CHICAGO — Now that cannabis and Illinois have made it legal, time has gone a little … haywire. It seems so long ago since Cheech Marin and Tommy Chong gave us the “Dave’s not here” routine. Forty-nine years later, it’s still 83 seconds of stupidly perfect stoner comedy, and without it, just about every commercially successful 21st century pothead odyssey, with side orders of violence and snacking — “Harold & Kumar Go to White Castle,” “Pineapple Express,” dozens more — is unthinkable.
All that belongs to a distant epoch. Not the one our popular culture is figuring out what to do with now.
Does legalizing the forbidden take the funny out of it?
“It’s going to take some of it out,” argues Columbia College Chicago associate professor Ron Falzone, who teaches film and film history. “Part of comedy is dealing with the forbidden, and once something becomes legal it’s not the same.
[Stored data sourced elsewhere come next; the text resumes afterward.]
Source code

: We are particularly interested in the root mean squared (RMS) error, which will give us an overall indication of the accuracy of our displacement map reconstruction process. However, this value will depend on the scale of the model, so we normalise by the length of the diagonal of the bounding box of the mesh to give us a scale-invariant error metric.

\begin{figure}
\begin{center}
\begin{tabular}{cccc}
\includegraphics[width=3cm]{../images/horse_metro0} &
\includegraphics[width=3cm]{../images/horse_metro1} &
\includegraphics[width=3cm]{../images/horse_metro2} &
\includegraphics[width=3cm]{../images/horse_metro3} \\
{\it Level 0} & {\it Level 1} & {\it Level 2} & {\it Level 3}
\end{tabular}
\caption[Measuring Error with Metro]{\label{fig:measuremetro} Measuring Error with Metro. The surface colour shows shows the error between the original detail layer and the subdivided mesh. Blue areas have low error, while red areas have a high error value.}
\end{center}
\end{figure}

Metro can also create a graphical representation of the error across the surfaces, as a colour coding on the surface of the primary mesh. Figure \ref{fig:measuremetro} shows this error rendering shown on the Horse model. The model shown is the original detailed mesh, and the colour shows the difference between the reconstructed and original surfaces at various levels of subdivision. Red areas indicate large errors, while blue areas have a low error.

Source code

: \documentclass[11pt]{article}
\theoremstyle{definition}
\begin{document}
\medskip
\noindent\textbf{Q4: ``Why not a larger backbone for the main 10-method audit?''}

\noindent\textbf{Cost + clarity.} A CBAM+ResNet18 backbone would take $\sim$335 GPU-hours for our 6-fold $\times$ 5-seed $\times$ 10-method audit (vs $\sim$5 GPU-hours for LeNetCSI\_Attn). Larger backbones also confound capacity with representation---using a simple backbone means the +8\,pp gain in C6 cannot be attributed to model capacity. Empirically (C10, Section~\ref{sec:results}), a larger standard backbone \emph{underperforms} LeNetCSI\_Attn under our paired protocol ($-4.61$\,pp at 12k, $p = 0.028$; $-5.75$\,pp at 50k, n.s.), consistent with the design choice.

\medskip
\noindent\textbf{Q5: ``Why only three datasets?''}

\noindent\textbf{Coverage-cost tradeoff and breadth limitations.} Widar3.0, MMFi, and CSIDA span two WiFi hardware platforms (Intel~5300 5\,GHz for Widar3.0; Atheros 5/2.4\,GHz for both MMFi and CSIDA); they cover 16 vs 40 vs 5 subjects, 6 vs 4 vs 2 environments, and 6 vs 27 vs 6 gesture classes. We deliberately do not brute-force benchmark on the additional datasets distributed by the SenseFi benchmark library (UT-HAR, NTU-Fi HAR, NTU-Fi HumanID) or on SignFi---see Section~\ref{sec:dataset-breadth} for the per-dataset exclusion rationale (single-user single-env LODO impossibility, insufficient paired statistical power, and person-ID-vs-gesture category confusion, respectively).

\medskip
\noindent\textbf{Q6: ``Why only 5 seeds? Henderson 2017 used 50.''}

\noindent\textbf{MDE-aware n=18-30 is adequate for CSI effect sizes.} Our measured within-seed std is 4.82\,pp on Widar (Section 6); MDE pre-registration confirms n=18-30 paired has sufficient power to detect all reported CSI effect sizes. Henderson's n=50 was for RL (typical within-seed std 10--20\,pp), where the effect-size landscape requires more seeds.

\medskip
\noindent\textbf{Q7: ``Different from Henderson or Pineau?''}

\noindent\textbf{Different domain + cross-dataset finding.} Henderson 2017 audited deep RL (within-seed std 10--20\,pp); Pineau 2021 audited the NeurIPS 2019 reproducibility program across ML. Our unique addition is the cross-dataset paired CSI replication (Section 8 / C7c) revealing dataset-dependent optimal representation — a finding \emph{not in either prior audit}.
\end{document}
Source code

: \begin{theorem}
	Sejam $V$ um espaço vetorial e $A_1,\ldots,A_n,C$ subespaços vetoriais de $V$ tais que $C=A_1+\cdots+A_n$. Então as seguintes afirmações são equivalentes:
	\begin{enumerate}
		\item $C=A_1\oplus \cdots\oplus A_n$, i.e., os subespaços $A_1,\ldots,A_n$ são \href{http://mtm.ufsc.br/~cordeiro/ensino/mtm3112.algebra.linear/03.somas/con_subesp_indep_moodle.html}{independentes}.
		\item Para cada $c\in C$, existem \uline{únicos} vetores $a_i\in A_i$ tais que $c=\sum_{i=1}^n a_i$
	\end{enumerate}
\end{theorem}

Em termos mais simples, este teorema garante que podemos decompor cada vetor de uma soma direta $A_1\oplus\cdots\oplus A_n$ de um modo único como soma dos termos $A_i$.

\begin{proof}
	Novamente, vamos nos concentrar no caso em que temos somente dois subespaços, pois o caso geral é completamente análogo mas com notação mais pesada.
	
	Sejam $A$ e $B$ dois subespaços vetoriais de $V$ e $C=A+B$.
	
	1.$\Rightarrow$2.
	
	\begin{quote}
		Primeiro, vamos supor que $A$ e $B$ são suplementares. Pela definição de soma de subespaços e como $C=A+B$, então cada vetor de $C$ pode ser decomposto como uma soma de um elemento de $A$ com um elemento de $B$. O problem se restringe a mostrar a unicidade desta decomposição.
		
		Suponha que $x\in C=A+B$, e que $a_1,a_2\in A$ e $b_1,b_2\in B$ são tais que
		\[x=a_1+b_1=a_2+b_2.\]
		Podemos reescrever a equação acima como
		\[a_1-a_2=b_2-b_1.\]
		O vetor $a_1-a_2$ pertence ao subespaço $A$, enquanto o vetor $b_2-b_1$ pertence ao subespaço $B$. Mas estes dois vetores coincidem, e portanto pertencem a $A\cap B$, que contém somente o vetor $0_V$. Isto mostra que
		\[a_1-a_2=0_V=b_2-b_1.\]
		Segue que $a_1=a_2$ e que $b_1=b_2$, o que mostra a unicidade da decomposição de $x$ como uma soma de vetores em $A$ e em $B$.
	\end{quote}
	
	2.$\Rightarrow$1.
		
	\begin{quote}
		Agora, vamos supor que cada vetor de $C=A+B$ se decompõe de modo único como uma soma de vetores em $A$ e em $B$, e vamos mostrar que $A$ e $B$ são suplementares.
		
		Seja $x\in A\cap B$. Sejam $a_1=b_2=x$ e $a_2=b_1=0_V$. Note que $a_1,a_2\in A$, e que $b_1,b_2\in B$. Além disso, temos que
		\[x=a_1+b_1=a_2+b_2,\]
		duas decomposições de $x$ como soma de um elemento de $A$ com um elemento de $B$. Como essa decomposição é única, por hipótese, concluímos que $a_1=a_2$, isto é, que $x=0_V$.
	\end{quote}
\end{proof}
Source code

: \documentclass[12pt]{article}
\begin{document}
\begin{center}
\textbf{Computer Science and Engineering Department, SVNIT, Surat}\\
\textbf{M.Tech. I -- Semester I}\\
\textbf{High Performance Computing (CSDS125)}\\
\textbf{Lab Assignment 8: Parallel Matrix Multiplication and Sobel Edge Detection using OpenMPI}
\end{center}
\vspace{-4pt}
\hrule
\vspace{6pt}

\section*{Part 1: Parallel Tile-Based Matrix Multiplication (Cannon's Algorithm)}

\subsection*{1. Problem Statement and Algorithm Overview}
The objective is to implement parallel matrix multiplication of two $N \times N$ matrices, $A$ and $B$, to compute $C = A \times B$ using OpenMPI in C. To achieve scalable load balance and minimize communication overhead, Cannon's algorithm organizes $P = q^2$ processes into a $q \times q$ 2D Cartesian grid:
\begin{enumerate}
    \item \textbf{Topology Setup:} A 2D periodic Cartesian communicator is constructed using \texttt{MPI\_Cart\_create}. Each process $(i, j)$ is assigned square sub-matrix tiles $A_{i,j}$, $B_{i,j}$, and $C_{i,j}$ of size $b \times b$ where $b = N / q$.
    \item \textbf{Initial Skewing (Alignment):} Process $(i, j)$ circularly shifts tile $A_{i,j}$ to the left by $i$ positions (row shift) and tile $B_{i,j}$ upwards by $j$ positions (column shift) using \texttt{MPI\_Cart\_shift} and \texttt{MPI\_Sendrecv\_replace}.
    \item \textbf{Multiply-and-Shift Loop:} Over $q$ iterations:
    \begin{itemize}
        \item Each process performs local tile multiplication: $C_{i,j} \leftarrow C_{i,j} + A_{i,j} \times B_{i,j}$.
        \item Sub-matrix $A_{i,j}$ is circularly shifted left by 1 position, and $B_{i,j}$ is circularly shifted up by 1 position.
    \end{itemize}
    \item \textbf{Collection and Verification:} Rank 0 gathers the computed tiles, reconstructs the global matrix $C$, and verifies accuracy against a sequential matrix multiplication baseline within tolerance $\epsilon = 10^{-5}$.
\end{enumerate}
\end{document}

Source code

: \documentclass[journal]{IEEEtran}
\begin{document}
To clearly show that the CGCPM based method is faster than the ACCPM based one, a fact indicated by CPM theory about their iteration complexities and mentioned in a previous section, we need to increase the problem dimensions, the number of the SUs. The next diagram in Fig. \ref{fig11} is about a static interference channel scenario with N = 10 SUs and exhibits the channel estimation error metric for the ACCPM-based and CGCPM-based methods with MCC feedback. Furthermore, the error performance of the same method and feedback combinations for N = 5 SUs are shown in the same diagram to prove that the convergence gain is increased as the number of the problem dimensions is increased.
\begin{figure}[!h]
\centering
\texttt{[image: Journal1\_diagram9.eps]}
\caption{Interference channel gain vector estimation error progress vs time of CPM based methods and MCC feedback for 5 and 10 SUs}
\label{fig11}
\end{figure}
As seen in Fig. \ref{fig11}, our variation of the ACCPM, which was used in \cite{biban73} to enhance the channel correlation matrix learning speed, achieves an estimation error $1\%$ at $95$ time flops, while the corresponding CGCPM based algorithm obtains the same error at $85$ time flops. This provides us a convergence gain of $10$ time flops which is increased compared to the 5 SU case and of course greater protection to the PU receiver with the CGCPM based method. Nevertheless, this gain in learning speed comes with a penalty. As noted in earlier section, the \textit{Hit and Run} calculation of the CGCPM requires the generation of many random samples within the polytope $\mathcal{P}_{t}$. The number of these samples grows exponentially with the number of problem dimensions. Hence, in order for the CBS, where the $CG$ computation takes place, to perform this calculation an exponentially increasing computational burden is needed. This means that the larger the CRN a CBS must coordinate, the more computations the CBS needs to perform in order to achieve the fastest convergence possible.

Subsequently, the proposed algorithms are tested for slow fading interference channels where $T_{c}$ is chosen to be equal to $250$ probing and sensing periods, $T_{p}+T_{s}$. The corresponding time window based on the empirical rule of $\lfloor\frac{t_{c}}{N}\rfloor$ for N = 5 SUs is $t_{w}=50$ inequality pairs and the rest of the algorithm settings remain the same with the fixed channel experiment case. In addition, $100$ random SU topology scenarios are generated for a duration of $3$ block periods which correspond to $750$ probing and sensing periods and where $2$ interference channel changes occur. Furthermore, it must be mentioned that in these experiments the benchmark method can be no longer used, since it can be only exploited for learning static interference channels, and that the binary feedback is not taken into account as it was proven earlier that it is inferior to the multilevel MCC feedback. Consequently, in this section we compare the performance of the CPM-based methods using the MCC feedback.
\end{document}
From a screenwriting perspective I wonder if the actions that characters (in a film, or TV show) take, if they’re using marijuana, will have to be more plausible. More people are going to know what marijuana is, and what it does, and doesn’t do.”
Falzone likens the Illinois cannabis legalization to the 1933 end of alcohol’s Prohibition era. “After Prohibition had turned the entire nation into criminals,” he says, even with the Depression raging “there was this period of elation in the movies.” He doesn’t expect a comparable pop-culture celebration regarding pot.